The key question, however, is not whether the waiver is good policy (I believe I agree that it is), but whether it is constitutional. On this point, the tail seems to wag the dog in the article; good policy and practicalities motivate a favorable constitutional analysis. With that said, the article does give me serious pause in my initial conclusions about the constitutional issues. In this respect, the article is a success both in itself and for the administration.
A block quote of the conditional waiver analysis follows the jump.

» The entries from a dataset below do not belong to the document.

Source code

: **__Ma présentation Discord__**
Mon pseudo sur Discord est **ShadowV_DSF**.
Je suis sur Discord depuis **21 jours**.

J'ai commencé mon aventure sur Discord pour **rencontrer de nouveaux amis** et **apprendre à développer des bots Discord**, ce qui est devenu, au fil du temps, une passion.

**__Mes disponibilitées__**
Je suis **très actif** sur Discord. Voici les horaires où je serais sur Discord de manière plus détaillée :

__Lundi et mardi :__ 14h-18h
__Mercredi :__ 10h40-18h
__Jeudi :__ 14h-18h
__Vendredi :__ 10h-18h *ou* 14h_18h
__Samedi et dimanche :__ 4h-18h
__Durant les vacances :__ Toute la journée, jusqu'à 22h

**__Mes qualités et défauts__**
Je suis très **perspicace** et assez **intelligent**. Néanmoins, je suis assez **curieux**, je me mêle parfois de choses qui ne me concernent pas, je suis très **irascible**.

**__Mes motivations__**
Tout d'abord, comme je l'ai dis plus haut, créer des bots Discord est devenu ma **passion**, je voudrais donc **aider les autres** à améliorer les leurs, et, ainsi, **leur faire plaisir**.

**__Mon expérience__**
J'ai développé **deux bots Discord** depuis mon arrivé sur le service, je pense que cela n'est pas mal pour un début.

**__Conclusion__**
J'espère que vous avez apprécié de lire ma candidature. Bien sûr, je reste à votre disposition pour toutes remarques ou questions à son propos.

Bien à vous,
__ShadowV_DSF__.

Thursday, November 21, 2013
Last week, the Department of Education indicated that it is backing away from the requirement it announced just 2 months ago that low income and minority students have equal access to high quality teachers. This move and the timing of it are troubling. Civil rights leaders and scholars, including myself, had praised the Department for making equal access part of the NCLB waiver requirements. And although I had previously posited that Arne Duncan was inappropriately acting as a de facto superintendent of the United States of America School System in the conditions he was placing on school systems, equal access to teachers was one area that did not raise the same concerns because it was within the scope of existing statutory language of NCLB. The Department just had not been enforcing it and now seemed ready to do so. Backing away now only reignites concerns about the statutory authority under which Duncan is acting. His ability to change course reinforces the notion that he is not acting under statutory standards, but based on his judgement of how best to run "his" national school system.
Legalities aside, this retreat is also problematic on a policy level. In just the past week, two major studies identifying the gains associated with this access have been released. One was a Department of Education funded study showing the efficacy of encouraging top teachers to transfer to needy schools. The second was a Fordham Institute study showing the efficacy of giving the best teachers larger class enrollments. Both studies showed impressive results and only added to the mountain of research that preceded them. Why the Department would back away from existing teacher requirements in the midst of increasingly persuasive evidence on the topic is beyond me.
Friday, October 18, 2013
Federal Budget Bill Extends Flexibility to Count Teachers from Alternative-Certification Programs as "Highly Qualified"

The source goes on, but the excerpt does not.